• **Exercise aim**
Among the lines of the data, copy those that hold "license".

[Source texts of formatted documents]
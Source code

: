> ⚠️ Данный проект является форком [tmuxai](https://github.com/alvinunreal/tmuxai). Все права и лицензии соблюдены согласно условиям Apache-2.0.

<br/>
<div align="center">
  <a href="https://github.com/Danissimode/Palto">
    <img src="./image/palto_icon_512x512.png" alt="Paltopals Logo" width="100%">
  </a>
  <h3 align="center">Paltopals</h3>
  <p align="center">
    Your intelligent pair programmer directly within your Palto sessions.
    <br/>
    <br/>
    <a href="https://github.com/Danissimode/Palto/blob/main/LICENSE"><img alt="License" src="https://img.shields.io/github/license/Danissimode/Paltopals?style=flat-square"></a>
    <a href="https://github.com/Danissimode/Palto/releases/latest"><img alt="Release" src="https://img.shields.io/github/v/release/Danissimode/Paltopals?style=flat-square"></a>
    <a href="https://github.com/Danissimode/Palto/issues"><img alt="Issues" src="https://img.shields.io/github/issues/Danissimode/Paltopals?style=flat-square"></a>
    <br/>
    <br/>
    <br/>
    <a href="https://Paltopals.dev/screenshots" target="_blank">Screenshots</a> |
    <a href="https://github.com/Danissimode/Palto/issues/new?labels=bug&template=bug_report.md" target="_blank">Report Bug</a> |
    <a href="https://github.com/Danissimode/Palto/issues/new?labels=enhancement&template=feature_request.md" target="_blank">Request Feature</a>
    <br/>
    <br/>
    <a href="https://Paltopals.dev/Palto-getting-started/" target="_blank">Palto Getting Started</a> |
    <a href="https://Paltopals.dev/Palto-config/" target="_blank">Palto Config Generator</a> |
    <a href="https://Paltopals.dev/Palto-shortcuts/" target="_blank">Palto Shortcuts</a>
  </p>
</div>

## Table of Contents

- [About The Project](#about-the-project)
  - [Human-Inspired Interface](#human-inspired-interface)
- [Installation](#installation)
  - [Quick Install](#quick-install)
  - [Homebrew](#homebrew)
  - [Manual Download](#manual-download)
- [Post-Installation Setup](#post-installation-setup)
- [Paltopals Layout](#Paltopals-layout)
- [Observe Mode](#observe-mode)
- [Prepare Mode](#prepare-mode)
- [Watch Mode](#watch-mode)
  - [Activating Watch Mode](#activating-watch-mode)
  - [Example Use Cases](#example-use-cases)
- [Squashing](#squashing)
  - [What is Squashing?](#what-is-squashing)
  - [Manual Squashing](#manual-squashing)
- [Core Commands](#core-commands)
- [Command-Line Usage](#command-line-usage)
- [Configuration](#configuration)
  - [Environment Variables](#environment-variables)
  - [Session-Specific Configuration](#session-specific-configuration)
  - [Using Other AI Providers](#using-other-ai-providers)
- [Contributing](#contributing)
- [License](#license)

• **Answer to this problem**
    <a href="https://github.com/Danissimode/Palto/blob/main/LICENSE"><img alt="License" src="https://img.shields.io/github/license/Danissimode/Paltopals?style=flat-square"></a>
- [License](#license)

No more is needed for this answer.